رَاح
raḥ (du. ráḥi, pl. érwaḥ)
basic morphological information

n. (m.)

wind
ветер
ريح
LS 395; CSOL I 634; CSOL II 568; Naumkin et al. 2015a:82; Naumkin et al. 2022:272
text examples

a. wa-tóˀo šerkáḥki gedóḥoʰ nefḥóunoʰ wa-ˀeʸhέres raḥ wa-ˀouḳáshɛn wa-ˀéṣre ˁeʸh díˀʸheʰ kofíyyeʰ wa-ˀérge díˀʸheʰ ḷe-sáreng bɛˀέroʰ meʸh kerˁíľi ‘When we went up, a bit of breeze came, followed by wind and dust. The wind tore off his kufiyya and lifted his sarong so that his testicles showed up’ (Naumkin et al. 2022:272)
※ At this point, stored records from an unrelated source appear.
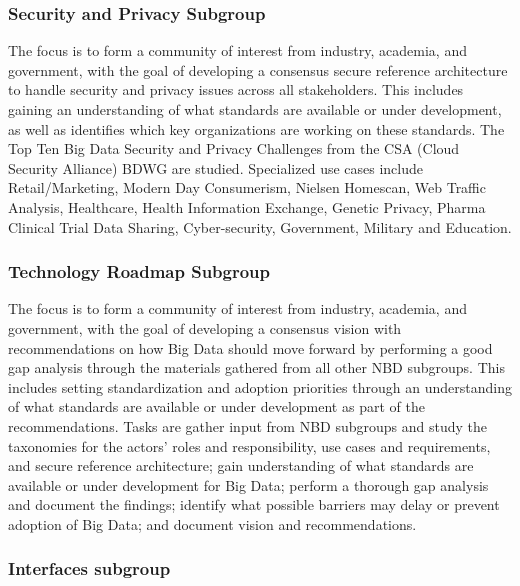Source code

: \subsubsection{Security and Privacy
Subgroup}\label{security-and-privacy-subgroup}

The focus is to form a community of interest from industry, academia,
and government, with the goal of developing a consensus secure reference
architecture to handle security and privacy issues across all
stakeholders. This includes gaining an understanding of what standards
are available or under development, as well as identifies which key
organizations are working on these standards. The Top Ten Big Data
Security and Privacy Challenges from the CSA (Cloud Security Alliance)
BDWG are studied. Specialized use cases include Retail/Marketing, Modern
Day Consumerism, Nielsen Homescan, Web Traffic Analysis, Healthcare,
Health Information Exchange, Genetic Privacy, Pharma Clinical Trial Data
Sharing, Cyber-security, Government, Military and Education.




\subsubsection{Technology Roadmap
Subgroup}\label{technology-roadmap-subgroup}

The focus is to form a community of interest from industry, academia,
and government, with the goal of developing a consensus vision with
recommendations on how Big Data should move forward by performing a good
gap analysis through the materials gathered from all other NBD
subgroups. This includes setting standardization and adoption priorities
through an understanding of what standards are available or under
development as part of the recommendations. Tasks are gather input from
NBD subgroups and study the taxonomies for the actors' roles and
responsibility, use cases and requirements, and secure reference
architecture; gain understanding of what standards are available or
under development for Big Data; perform a thorough gap analysis and
document the findings; identify what possible barriers may delay or
prevent adoption of Big Data; and document vision and recommendations.




\subsubsection{Interfaces subgroup}\label{interfaces-subgroup}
b. aḷ-ˁad ˁaf ḷe-múγreb gédaḥ raḥ wa-ˀouḳásɛn ‘Before the sun had set, there came a strong wind blowing gravel’ (CSOL I 8:32)

c. deʰ raḥ di-ḥaʰ di-gédaḥ náˁaʰ di-ˀéres aḷ di-médeʰ ‘The wind which has started to blow now is from the east, not from the south’ (field notes)

d. ḳéṣam gedóḥoʰ ṭeʸh šárwaʰ di-raḥ wa-ˀeḳṣémoʰ ḥe ‘But it (the flame) was extinguished — as if a gust of wind had come to me and put out the fire’ (CSOL I 18:5)

root
etymology

The presence of *rwḥ in MSA is relatively weak and one cannot exclude that the attested lexemes are borrowed from Arabic (Kogan 2015:96, fn. 293). For more explicit Arabisms, see rwḥ 2.